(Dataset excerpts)
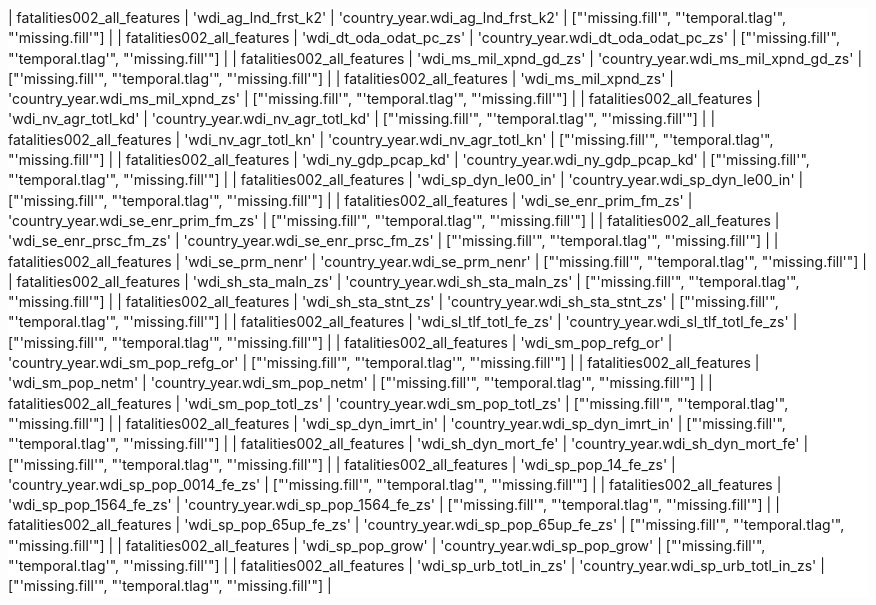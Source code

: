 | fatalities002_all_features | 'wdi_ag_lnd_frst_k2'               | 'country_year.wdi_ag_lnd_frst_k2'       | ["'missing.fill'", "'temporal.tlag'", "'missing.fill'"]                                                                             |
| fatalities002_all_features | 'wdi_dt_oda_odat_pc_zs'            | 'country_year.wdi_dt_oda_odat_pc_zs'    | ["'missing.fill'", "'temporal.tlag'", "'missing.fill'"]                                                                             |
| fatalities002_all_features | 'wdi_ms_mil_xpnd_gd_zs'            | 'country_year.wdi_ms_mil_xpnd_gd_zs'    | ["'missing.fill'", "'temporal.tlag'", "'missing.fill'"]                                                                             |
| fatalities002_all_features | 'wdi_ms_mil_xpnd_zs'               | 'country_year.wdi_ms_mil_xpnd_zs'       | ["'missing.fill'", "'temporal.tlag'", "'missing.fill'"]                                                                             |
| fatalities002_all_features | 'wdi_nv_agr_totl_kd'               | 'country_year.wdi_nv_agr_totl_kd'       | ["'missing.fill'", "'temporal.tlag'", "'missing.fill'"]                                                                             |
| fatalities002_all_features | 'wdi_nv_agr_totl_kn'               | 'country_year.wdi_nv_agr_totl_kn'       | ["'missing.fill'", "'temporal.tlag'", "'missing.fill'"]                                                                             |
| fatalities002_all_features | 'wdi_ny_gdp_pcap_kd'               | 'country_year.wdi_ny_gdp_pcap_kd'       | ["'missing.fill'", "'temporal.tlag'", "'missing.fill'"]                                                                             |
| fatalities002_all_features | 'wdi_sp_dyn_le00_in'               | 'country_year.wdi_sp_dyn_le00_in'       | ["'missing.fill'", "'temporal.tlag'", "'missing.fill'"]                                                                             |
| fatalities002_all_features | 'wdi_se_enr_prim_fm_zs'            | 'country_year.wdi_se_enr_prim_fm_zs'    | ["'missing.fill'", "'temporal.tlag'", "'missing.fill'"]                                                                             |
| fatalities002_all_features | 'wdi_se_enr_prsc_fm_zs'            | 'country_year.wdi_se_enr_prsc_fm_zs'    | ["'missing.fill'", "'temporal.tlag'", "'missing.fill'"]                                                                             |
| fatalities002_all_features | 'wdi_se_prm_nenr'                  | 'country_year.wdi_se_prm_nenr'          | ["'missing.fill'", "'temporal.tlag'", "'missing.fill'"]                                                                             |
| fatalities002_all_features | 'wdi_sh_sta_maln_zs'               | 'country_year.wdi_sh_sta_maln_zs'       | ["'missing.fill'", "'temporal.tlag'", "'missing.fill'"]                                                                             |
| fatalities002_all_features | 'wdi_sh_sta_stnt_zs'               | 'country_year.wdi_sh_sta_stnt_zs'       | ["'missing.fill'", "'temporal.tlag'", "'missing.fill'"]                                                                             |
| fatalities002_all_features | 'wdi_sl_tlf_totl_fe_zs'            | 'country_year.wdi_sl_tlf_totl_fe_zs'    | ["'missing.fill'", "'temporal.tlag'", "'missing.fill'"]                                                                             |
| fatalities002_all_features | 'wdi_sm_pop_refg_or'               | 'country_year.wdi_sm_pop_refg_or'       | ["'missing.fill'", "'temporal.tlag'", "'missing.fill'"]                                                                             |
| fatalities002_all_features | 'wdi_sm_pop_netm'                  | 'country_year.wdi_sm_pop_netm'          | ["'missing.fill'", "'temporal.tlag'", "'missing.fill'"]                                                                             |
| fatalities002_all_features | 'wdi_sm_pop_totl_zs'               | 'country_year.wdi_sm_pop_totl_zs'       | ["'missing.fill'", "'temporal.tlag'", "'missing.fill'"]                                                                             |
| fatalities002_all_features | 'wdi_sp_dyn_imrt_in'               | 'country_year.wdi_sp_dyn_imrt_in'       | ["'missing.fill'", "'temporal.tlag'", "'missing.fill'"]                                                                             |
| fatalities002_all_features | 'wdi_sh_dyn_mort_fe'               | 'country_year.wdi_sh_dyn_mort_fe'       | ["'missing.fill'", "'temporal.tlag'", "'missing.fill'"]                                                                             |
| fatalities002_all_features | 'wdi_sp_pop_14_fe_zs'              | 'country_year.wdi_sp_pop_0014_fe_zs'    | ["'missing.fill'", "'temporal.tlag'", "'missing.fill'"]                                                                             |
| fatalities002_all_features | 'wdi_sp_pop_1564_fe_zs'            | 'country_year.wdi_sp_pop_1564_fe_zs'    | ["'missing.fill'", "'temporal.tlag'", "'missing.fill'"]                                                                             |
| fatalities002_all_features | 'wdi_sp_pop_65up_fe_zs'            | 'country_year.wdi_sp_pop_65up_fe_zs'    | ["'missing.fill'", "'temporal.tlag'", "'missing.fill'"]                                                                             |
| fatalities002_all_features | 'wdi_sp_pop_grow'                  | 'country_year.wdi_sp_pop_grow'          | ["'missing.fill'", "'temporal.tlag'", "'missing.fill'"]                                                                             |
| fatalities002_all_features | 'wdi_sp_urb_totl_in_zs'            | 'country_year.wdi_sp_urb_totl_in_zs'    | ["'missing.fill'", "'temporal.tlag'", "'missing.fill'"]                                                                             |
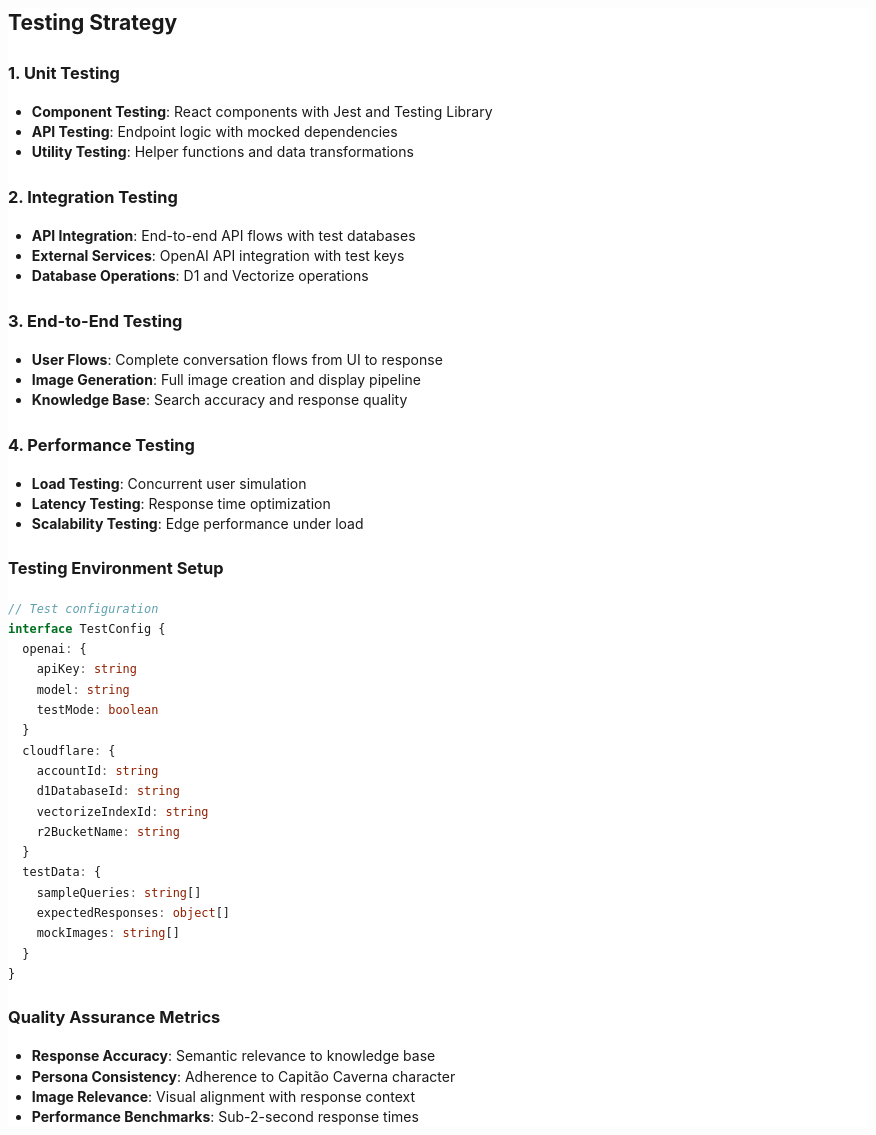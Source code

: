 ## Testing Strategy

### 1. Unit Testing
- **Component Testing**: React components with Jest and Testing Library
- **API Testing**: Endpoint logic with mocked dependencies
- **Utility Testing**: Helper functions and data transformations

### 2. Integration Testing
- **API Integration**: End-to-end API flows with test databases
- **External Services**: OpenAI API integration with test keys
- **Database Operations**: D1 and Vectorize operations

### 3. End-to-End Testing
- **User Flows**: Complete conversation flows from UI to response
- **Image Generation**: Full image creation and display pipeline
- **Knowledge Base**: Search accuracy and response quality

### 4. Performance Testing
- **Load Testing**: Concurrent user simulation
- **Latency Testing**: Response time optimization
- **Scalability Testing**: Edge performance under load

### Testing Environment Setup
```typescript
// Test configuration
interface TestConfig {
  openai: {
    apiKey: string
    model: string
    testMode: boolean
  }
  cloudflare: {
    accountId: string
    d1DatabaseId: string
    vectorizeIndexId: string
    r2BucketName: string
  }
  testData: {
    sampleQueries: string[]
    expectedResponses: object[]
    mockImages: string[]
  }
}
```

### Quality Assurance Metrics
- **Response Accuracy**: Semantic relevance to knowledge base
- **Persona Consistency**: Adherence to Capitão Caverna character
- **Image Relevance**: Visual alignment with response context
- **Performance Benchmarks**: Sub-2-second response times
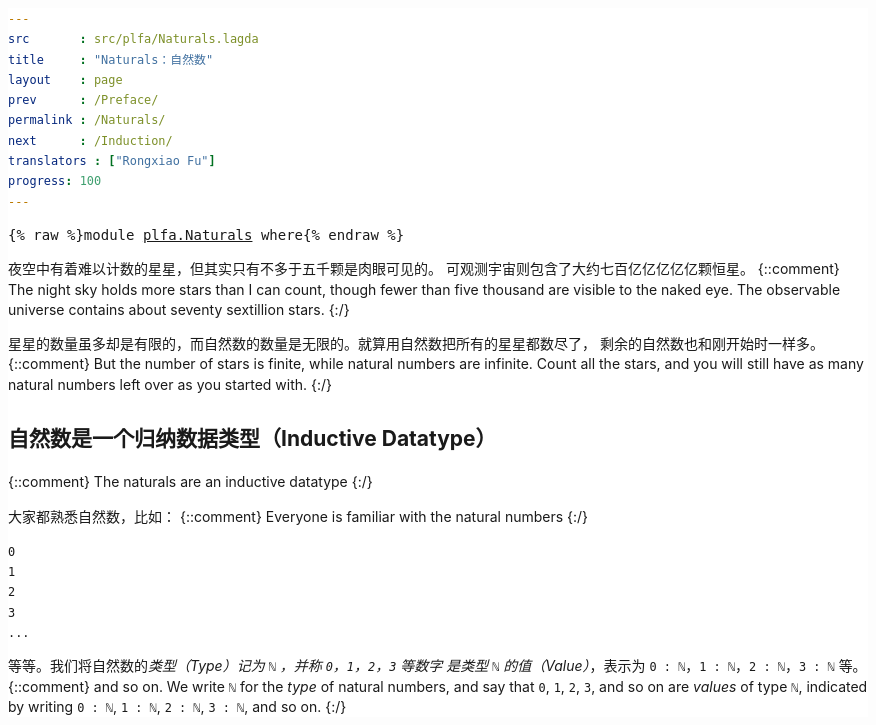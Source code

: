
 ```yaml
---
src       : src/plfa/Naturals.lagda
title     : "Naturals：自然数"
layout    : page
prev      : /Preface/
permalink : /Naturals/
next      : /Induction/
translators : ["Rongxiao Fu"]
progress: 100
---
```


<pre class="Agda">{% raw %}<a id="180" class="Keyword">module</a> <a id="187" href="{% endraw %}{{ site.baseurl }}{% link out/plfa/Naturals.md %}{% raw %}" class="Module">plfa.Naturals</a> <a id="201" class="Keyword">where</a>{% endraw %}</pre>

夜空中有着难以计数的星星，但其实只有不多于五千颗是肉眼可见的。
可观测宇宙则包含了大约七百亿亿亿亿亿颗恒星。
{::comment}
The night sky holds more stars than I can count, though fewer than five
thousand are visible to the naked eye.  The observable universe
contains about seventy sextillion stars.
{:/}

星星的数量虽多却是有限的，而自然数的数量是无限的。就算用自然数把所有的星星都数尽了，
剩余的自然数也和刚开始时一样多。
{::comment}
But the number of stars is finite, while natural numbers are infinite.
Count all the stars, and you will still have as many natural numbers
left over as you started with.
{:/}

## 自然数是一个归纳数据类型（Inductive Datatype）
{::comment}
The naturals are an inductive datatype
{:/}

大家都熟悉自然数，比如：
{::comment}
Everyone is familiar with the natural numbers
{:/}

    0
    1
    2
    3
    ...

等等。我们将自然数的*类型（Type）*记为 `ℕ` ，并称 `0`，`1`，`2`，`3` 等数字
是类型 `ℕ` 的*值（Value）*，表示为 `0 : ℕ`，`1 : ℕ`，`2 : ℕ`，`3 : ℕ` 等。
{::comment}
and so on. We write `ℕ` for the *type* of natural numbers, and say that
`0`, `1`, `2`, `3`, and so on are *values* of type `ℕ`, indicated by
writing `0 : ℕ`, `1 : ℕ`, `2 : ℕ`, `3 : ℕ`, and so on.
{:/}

▶ _What needs to be done_
Find the lines above that contain the word "with" and collect them.

▶ _Answer below_
- **Component Testing**: React components with Jest and Testing Library
- **API Testing**: Endpoint logic with mocked dependencies
- **API Integration**: End-to-end API flows with test databases
- **External Services**: OpenAI API integration with test keys
- **Image Relevance**: Visual alignment with response context
left over as you started with.
Everyone is familiar with the natural numbers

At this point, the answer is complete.